Di kota yang dikenal paling toleran di Indonesia, Rumah Moderasi Beragama (RMB) UIN Raden Mas Said Surakarta memilih langkah sederhana tapi penting: menulis. Melalui pelatihan literasi di Pondok Pesantren Nurul Asna, para akademisi dan komunitas lintas iman mencoba menyalin kembali pengalaman hidup bersama dalam perbedaan.
“Salatiga memang sering disebut kota toleran, tapi tanpa tulisan, label itu bisa jadi hanya slogan,” kata Dr. Bakhrul Amal, Ketua RMB. “Kami ingin memastikan praktik baik yang nyata di masyarakat tidak hilang begitu saja.”
Sekitar sepuluh komunitas lintas iman hadir dalam kegiatan ini. Mereka berbagi cerita tentang pengalaman hidup berdampingan, membangun empati, hingga mengatasi prasangka. Menurut Syafawi Ahmad Qhadafi, panitia pelaksana, literasi adalah kunci agar pengalaman itu dapat diwariskan.
“Komunitas-komunitas ini punya pengalaman luar biasa, tapi sering kali tak terdokumentasi. Menulis menjadi cara untuk melawan lupa,” ujarnya.
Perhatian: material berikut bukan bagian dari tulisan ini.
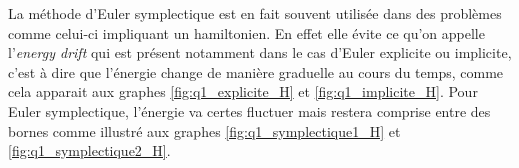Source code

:   La méthode d'Euler symplectique est en fait souvent utilisée dans des problèmes comme celui-ci impliquant un hamiltonien. En effet elle évite ce qu'on appelle l'\textit{energy drift} qui est présent notamment dans le cas d'Euler explicite ou implicite, c'est à dire que l'énergie change de manière graduelle au cours du temps, comme cela apparait aux graphes \ref{fig:q1_explicite_H} et \ref{fig:q1_implicite_H}. Pour Euler symplectique, l'énergie va certes fluctuer mais restera comprise entre des bornes comme illustré aux graphes \ref{fig:q1_symplectique1_H} et \ref{fig:q1_symplectique2_H}.
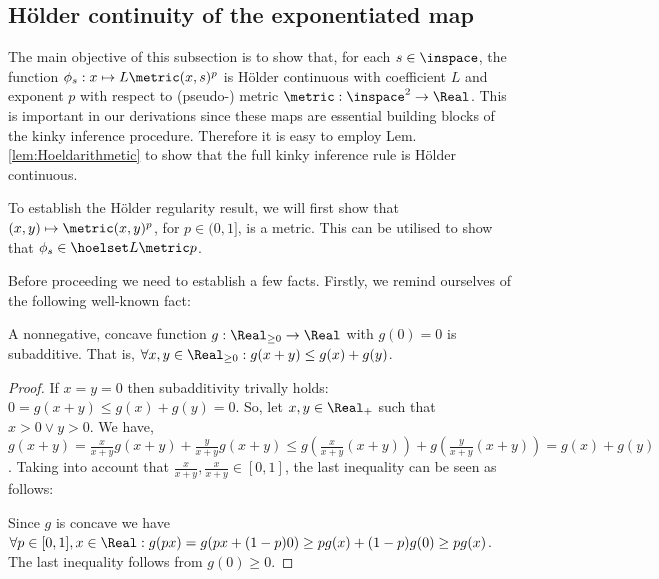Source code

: 

\subsection{H\"older continuity of the exponentiated map }

The main objective of this subsection is to show that, for each $s \in \inspace$, the function $\phi_s: x \mapsto L \metric(x,s)^p$ is H\"older continuous with coefficient $L$ and exponent $p$ with respect to (pseudo-) metric $\metric: \inspace^2 \to \Real$. This is important in our derivations since these maps are essential building blocks of the kinky inference procedure. Therefore it is easy to employ Lem. \ref{lem:Hoeldarithmetic} to show that the full kinky inference rule is H\"older continuous.

To establish the H\"older regularity result, we will first show that $(x,y) \mapsto \metric(x,y)^p$, for $p \in (0,1] $, is a metric.  This can be utilised to show that
$\phi_s \in \hoelset L \metric p$.




Before proceeding we need to establish a few facts. 
Firstly, we remind ourselves of the following well-known fact:
\begin{lem} \label{lem:pd_n_concave_subadditive}
A nonnegative, concave function $g:\Real_{\geq 0} \to \Real$ with $g(0) = 0$ is subadditive. 
That is, $\forall x,y \in \Real_{\geq 0}: g(x+y) \leq g(x) + g(y)$. 
 \begin{proof}
If $x = y = 0$ then subadditivity trivally holds:  $0=g(x+y) \leq g(x) + g(y) = 0$.
So, let $x, y \in \Real_+$ such that $x >0 \vee y >0$.
We have, $g( x +y) = \frac{x}{x+y} g(x+y) + \frac{y}{x+y} g(x+y) \leq g(\frac{x}{x+y} (x+y) ) +  g(\frac{y}{x+y}(x+y)) = g(x) + g(y)$.
Taking into account that $\frac{x}{x+y}, \frac{x}{x+y} \in [0,1]$, the last inequality can be seen as follows:

 Since $g$ is concave we have 
$\forall p \in [0,1], x \in \Real: g(p x) =  g(px + (1-p) 0) \geq p g(x) + (1-p) g(0) \geq p g(x)  $. The last inequality follows from $g(0) \geq 0$.
\end{proof}
\end{lem}

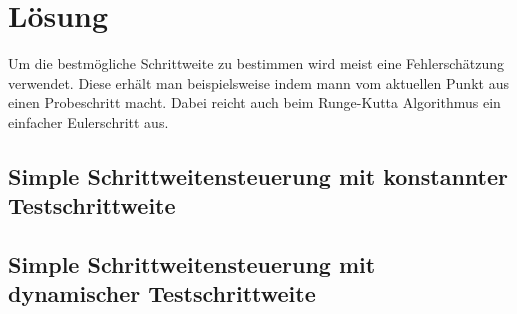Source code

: %
%
%
\section{Lösung
\label{steps:section:loesung}}
Um die bestmögliche Schrittweite zu bestimmen wird meist eine Fehlerschätzung verwendet.
Diese erhält man beispielsweise indem mann vom aktuellen Punkt aus einen Probeschritt macht.
Dabei reicht auch beim Runge-Kutta Algorithmus ein einfacher Eulerschritt aus.

\subsection{Simple Schrittweitensteuerung mit konstannter Testschrittweite
\label{steps:subsection:simplestep}}

\subsection{Simple Schrittweitensteuerung mit dynamischer Testschrittweite
\label{steps:subsection:dynstep}}



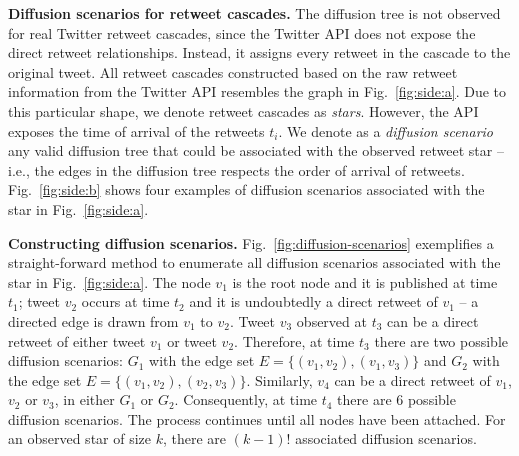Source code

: \textbf{Diffusion scenarios for retweet cascades.}
The diffusion tree is not observed for real Twitter retweet cascades, since the Twitter API does not expose the direct retweet relationships.
Instead, it assigns every retweet in the cascade to the original tweet.
All retweet cascades constructed based on the raw retweet information from the Twitter API resembles the graph in Fig.~\ref{fig:side:a}.
Due to this particular shape, we denote retweet cascades as \emph{stars}.
However, the API exposes the time of arrival of the retweets $t_i$.
We denote as a \emph{diffusion scenario} any valid diffusion tree that could be associated with the observed retweet star -- i.e., the edges in the diffusion tree respects the order of arrival of retweets.
Fig.~\ref{fig:side:b} shows four examples of diffusion scenarios associated with the star in Fig.~\ref{fig:side:a}.

\textbf{Constructing diffusion scenarios.}
Fig.~\ref{fig:diffusion-scenarios} exemplifies a straight-forward method to enumerate all diffusion scenarios associated with the star in Fig.~\ref{fig:side:a}.
The node $v_1$ is the root node and it is published at time $t_1$;
tweet $v_2$ occurs at time $t_2$ and it is undoubtedly a direct retweet of $v_1$ -- a directed edge is drawn from $v_1$ to $v_2$. 
Tweet $v_3$ observed at $t_3$ can be a direct retweet of either tweet $v_1$ or tweet $v_2$.
Therefore, at time $t_3$ there are two possible diffusion scenarios: 
$G_1$ with the edge set $E = \lbrace (v_1, v_2), (v_1, v_3) \rbrace$ and $G_2$ with the edge set $E = \lbrace (v_1, v_2), (v_2, v_3) \rbrace$.
Similarly, $v_4$ can be a direct retweet of $v_1$, $v_2$ or $v_3$, in either $G_1$ or $G_2$.
Consequently, at time $t_4$ there are 6 possible diffusion scenarios.
The process continues until all nodes have been attached.
For an observed star of size $k$, there are $(k-1)!$ associated diffusion scenarios.

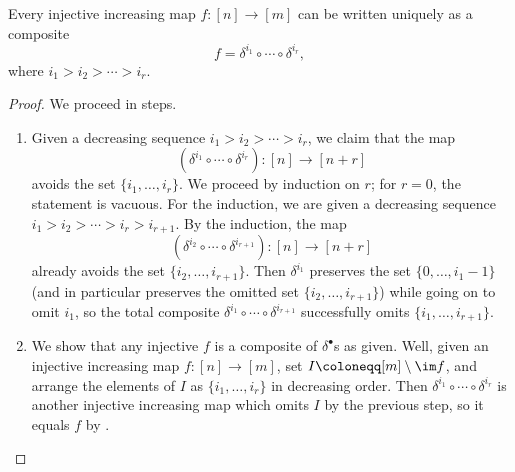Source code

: \documentclass[../notes.tex]{subfiles}
\begin{document}
\begin{lemma} \label{lem:classify-embed}
	Every injective increasing map $f\colon[n]\to[m]$ can be written uniquely as a composite
	\[f=\delta^{i_1}\circ\cdots\circ\delta^{i_r},\]
	where $i_1>i_2>\cdots>i_r$.
\end{lemma}
\begin{proof}
	We proceed in steps.
	\begin{enumerate}
		

		\item Given a decreasing sequence $i_1> i_2>\cdots> i_r$, we claim that the map
		\[(\delta^{i_1}\circ\cdots\circ\delta^{i_r})\colon[n]\to[n+r]\]
		avoids the set $\{i_1,\ldots,i_r\}$. We proceed by induction on $r$; for $r=0$, the statement is vacuous. For the induction, we are given a decreasing sequence $i_1> i_2>\cdots> i_r> i_{r+1}$. By the induction, the map
		\[(\delta^{i_2}\circ\cdots\circ\delta^{i_{r+1}})\colon[n]\to[n+r]\]
		already avoids the set $\{i_2,\ldots,i_{r+1}\}$. Then $\delta^{i_1}$ preserves the set $\{0,\ldots,i_1-1\}$ (and in particular preserves the omitted set $\{i_2,\ldots,i_{r+1}\}$) while going on to omit $i_1$, so the total composite $\delta^{i_1}\circ\cdots\circ\delta^{i_{r+1}}$ successfully omits $\{i_1,\ldots,i_{r+1}\}$.

		\item We show that any injective $f$ is a composite of $\delta^\bullet$s as given. Well, given an injective increasing map $f\colon[n]\to[m]$, set $I\coloneqq[m]\setminus\im f$, and arrange the elements of $I$ as $\{i_1,\ldots,i_r\}$ in decreasing order. Then $\delta^{i_1}\circ\cdots\circ\delta^{i_r}$ is another injective increasing map which omits $I$ by the previous step, so it equals $f$ by .


\end{enumerate}
\end{proof}
\end{document}
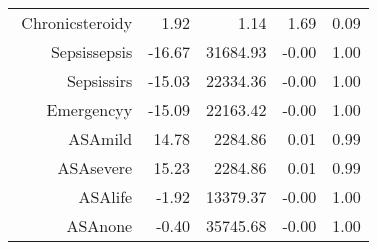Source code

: \begin{tabular}{rrrrr}
$$  Chronic\-steroid\-y & 1.92 & 1.14 & 1.69 & 0.09 \\ 
  Sepsis\-sepsis & -16.67 & 31684.93 & -0.00 & 1.00 \\ 
  Sepsis\-sirs & -15.03 & 22334.36 & -0.00 & 1.00 \\ 
  Emergency\-y & -15.09 & 22163.42 & -0.00 & 1.00 \\ 
  ASA\-mild & 14.78 & 2284.86 & 0.01 & 0.99 \\ 
  ASA\-severe & 15.23 & 2284.86 & 0.01 & 0.99 \\ 
  ASA\-life & -1.92 & 13379.37 & -0.00 & 1.00 \\ 
  ASA\-none & -0.40 & 35745.68 & -0.00 & 1.00 \\ 
   \hline
\end{tabular}

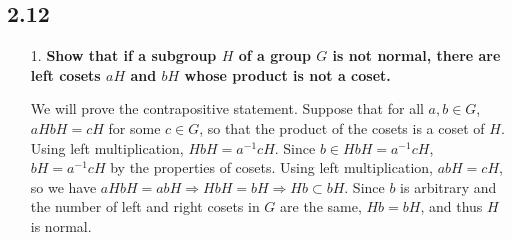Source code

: \documentclass[a4paper,12pt]{article}
\begin{document}
\subsection*{2.12}
\begin{enumerate}
    \item[1.]
        \boldmath
        \textbf{Show that if a subgroup $H$ of a group $G$ is not normal, there are left cosets $aH$ and $bH$ whose product is not a coset.} \par
        \unboldmath
        We will prove the contrapositive statement. Suppose that for all $a, b \in G$, $aHbH = cH$ for some $c \in G$, so that the product of the cosets is a coset of $H$. Using left multiplication, $HbH = a^{-1} cH$. Since $b \in HbH = a^{-1} cH$, $bH = a^{-1} cH$ by the properties of cosets. Using left multiplication, $abH = cH$, so we have $aHbH = abH \Rightarrow HbH = bH \Rightarrow Hb \subset bH$. Since $b$ is arbitrary and the number of left and right cosets in $G$ are the same, $Hb = bH$, and thus $H$ is normal.


\end{enumerate}
\end{document}
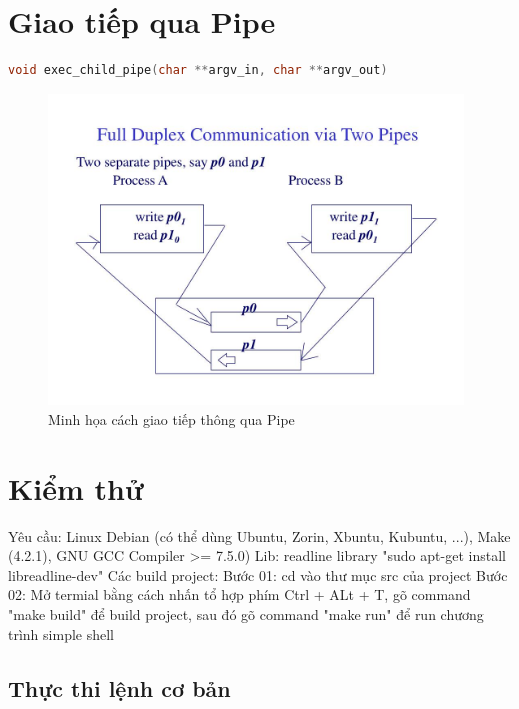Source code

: \documentclass{article}
\begin{document}
\section{Giao tiếp qua Pipe}
\begin{lstlisting}[language=C]
void exec_child_pipe(char **argv_in, char **argv_out)
\end{lstlisting}

\begin{figure}[H]
\centering
\includegraphics[width=0.98\textwidth]{pipe.jpg}
\caption{Minh họa cách giao tiếp thông qua Pipe}
\end{figure}

\section{Kiểm thử}

Yêu cầu: Linux Debian (có thể dùng Ubuntu, Zorin, Xbuntu, Kubuntu, ...), Make (4.2.1), GNU GCC Compiler >= 7.5.0)\newline
Lib: readline library "sudo apt-get install libreadline-dev"\newline
Các build project:\newline
Bước 01: cd vào thư mục src của project\newline
Bước 02: Mở termial bằng cách nhấn tổ hợp phím Ctrl + ALt + T, gõ command "make build" để build project, sau đó gõ command "make run" để run chương trình simple shell\newline

\subsection{Thực thi lệnh cơ bản}
\end{document}

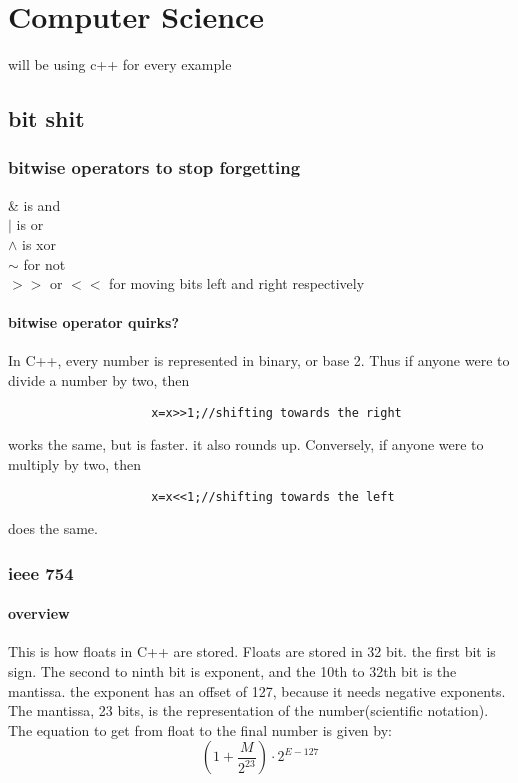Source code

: \documentclass{article} %
\begin{document}
\section{Computer Science}\label{Computer Science}
will be using c++ for every example
    \subsection{bit shit}
        \subsubsection{bitwise operators to stop forgetting}
            \begin{center}
                \& is and\\$|$ is or\\$\wedge$ is xor\\$\sim$ for not\\$>>$ or $<<$ for moving bits left and right respectively
            \end{center}
            \paragraph{bitwise operator quirks?}
                In C++, every number is represented in binary, or base 2. Thus if anyone were to divide a number by two, then
                \begin{verbatim}
                    x=x>>1;//shifting towards the right
                \end{verbatim}
                works the same, but is faster. it also rounds up. Conversely, if anyone were to multiply by two, then 
                \begin{verbatim}
                    x=x<<1;//shifting towards the left
                \end{verbatim}
                does the same.
        \subsubsection{ieee 754}
            \paragraph{overview}
                This is how floats in C++ are stored. Floats are stored in 32 bit. the first bit is sign.
                The second to ninth bit is exponent, and the 10th to 32th bit is the mantissa. the exponent has
                an offset of 127, because it needs negative exponents. The mantissa, 23 bits, is the representation of the number(scientific notation).
                The equation to get from float to the final number is given by:
                \begin{equation}
                    (1+\dfrac{M}{2^{23}})\cdot2^{E-127}
                \end{equation}
\end{document}
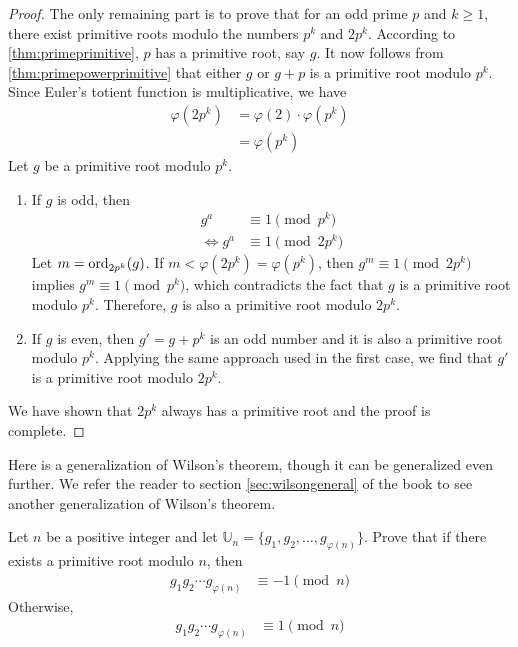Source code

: \begin{proof}
	The only remaining part is to prove that for an odd prime $p$ and $k \geq 1$, there exist primitive roots modulo the numbers $p^k$ and $2p^k$. According to \autoref{thm:primeprimitive}, $p$ has a primitive root, say $g$. It now follows from \autoref{thm:primepowerprimitive} that either $g$ or $g+p$ is a primitive root modulo $p^k$. Since Euler's totient function is multiplicative, we have
		\begin{align*}
			\varphi(2p^k)
				& = \varphi(2)\cdot \varphi(p^k)\\
				& = \varphi(p^k)
		\end{align*}
	Let $g$ be a primitive root modulo $p^k$.
	\begin{enumerate}
		\item If $g$ is odd, then
		\begin{align*}
			g^a
				& \equiv 1 \pmod{p^k}\\
			\iff g^a
				& \equiv 1 \pmod{2p^k}
		\end{align*}
		Let $m = \operatorname{ord}_{2p^k}(g)$. If $m<\varphi(2p^k)=\varphi(p^k)$, then $g^m \equiv 1\pmod{2p^k}$ implies $g^m \equiv 1\pmod{p^k}$, which contradicts the fact that $g$ is a primitive root modulo $p^k$. Therefore, $g$ is also a primitive root modulo $2p^k$.
		\item If $g$ is even, then $g'=g+p^k$ is an odd number and it is also a primitive root modulo $p^k$. Applying the same approach used in the first case, we find that $g'$ is a primitive root modulo $2p^k$.
	\end{enumerate}
	We have shown that $2p^k$ always has a primitive root and the proof is complete.
\end{proof}

Here is a generalization of Wilson's theorem, though it can be generalized even further. We refer the reader to section \eqref{sec:wilsongeneral} of the book to see another generalization of Wilson's theorem.
\begin{problem}\label{thm:genWilson}
	Let $n$ be a positive integer and let $\mathbb U_n = \{g_1, g_2, \ldots, g_{\varphi(n)}\}$. Prove that if there exists a primitive root modulo $n$, then
		\begin{align*}
			g_1g_2\cdots g_{\varphi(n)}
				& \equiv-1\pmod n
		\end{align*}
	Otherwise,
		\begin{align*}
			g_1g_2\cdots g_{\varphi(n)}
				& \equiv1\pmod n
		\end{align*}
\end{problem}

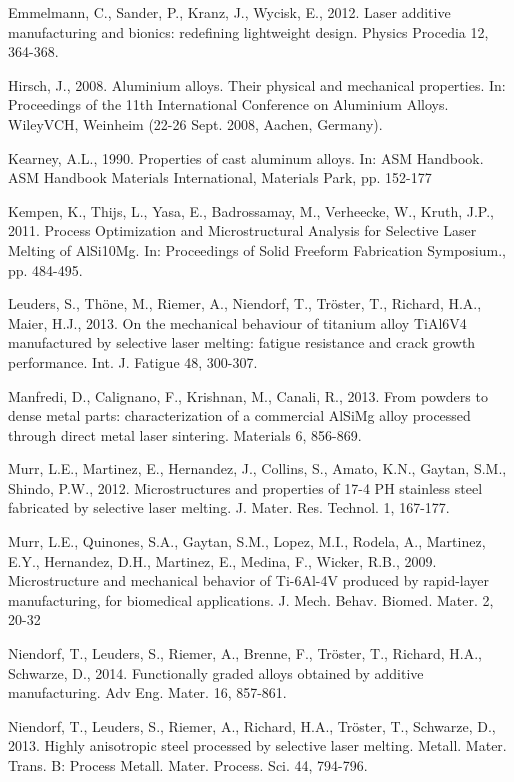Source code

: \documentclass[10pt]{article}
\begin{document}
Emmelmann, C., Sander, P., Kranz, J., Wycisk, E., 2012. Laser additive manufacturing and bionics: redefining lightweight design. Physics Procedia 12, 364-368.

Hirsch, J., 2008. Aluminium alloys. Their physical and mechanical properties. In: Proceedings of the 11th International Conference on Aluminium Alloys. WileyVCH, Weinheim (22-26 Sept. 2008, Aachen, Germany).

Kearney, A.L., 1990. Properties of cast aluminum alloys. In: ASM Handbook. ASM Handbook Materials International, Materials Park, pp. 152-177

Kempen, K., Thijs, L., Yasa, E., Badrossamay, M., Verheecke, W., Kruth, J.P., 2011. Process Optimization and Microstructural Analysis for Selective Laser Melting of AlSi10Mg. In: Proceedings of Solid Freeform Fabrication Symposium., pp. 484-495.

Leuders, S., Thöne, M., Riemer, A., Niendorf, T., Tröster, T., Richard, H.A., Maier, H.J., 2013. On the mechanical behaviour of titanium alloy TiAl6V4 manufactured by selective laser melting: fatigue resistance and crack growth performance. Int. J. Fatigue 48, 300-307.

Manfredi, D., Calignano, F., Krishnan, M., Canali, R., 2013. From powders to dense metal parts: characterization of a commercial AlSiMg alloy processed through direct metal laser sintering. Materials 6, 856-869.

Murr, L.E., Martinez, E., Hernandez, J., Collins, S., Amato, K.N., Gaytan, S.M., Shindo, P.W., 2012. Microstructures and properties of 17-4 PH stainless steel fabricated by selective laser melting. J. Mater. Res. Technol. 1, 167-177.

Murr, L.E., Quinones, S.A., Gaytan, S.M., Lopez, M.I., Rodela, A., Martinez, E.Y., Hernandez, D.H., Martinez, E., Medina, F., Wicker, R.B., 2009. Microstructure and mechanical behavior of Ti-6Al-4V produced by rapid-layer manufacturing, for biomedical applications. J. Mech. Behav. Biomed. Mater. 2, 20-32

Niendorf, T., Leuders, S., Riemer, A., Brenne, F., Tröster, T., Richard, H.A., Schwarze, D., 2014. Functionally graded alloys obtained by additive manufacturing. Adv Eng. Mater. 16, 857-861.

Niendorf, T., Leuders, S., Riemer, A., Richard, H.A., Tröster, T., Schwarze, D., 2013. Highly anisotropic steel processed by selective laser melting. Metall. Mater. Trans. B: Process Metall. Mater. Process. Sci. 44, 794-796.
\end{document}
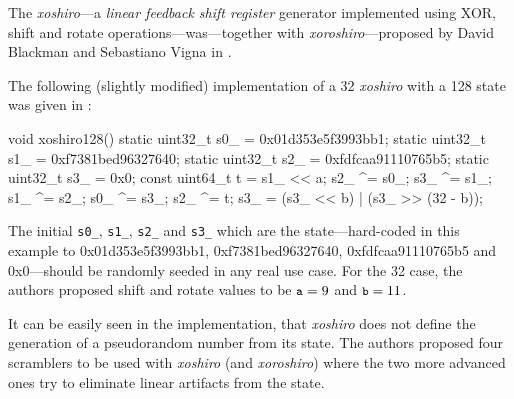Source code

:     The \emph{xoshiro}---a \emph{linear feedback shift register} generator implemented using XOR, shift and rotate operations---was---together with \emph{xoroshiro}---proposed by David Blackman and Sebastiano Vigna in \cite{Blackman:2018}.

    The following (slightly modified) implementation of a \SI{32}{\bit} \emph{xoshiro} with a \SI{128}{\bit} state was given in \cite{Blackman:2018}:
\begin{@empty}
    \lstset{
        language = [ISO]C++
    }
\begin{centeredshadowboxlisting}
void xoshiro128() {
    static uint32_t s0_ = 0x01d353e5f3993bb1;
    static uint32_t s1_ = 0xf7381bed96327640;
    static uint32_t s2_ = 0xfdfcaa91110765b5;
    static uint32_t s3_ = 0x0;
    const uint64_t t = s1_ << a;
    s2_ ^= s0_;
    s3_ ^= s1_;
    s1_ ^= s2_;
    s0_ ^= s3_;
    s2_ ^= t;
    s3_ = (s3_ << b) | (s3_ >> (32 - b));
}
\end{centeredshadowboxlisting}
\end{@empty}
    \textcolor{black!75}{The initial \lstinline|s0_|, \lstinline|s1_|, \lstinline|s2_| and \lstinline|s3_| which are the state---hard-coded in this example to 0x01d353e5f3993bb1, 0xf7381bed96327640, 0xfdfcaa91110765b5 and 0x0---should be randomly seeded in any real use case.} For the \SI{32}{\bit} case, the authors proposed shift and rotate values to be $\texttt{\small a} = 9$ and $\texttt{\small b} = 11$.

    It can be easily seen in the implementation, that \emph{xoshiro} does not define the generation of a pseudorandom number from its state. The authors proposed four scramblers to be used with \emph{xoshiro} (and \emph{xoroshiro}) where the two more advanced ones try to eliminate linear artifacts from the state.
Tuan rumah kegiatan, Gus Azmi, menambahkan bahwa menulis adalah bagian dari tanggung jawab intelektual seorang santri. “Ilmu tanpa tulisan akan hilang, tapi tulisan bisa menghidupkan ilmu,” katanya.
Melalui kegiatan ini, RMB UIN Raden Mas Said ingin membangun kesadaran bahwa moderasi beragama tidak hanya lahir dari forum-forum akademik, melainkan juga dari catatan hidup masyarakat yang saling menghargai.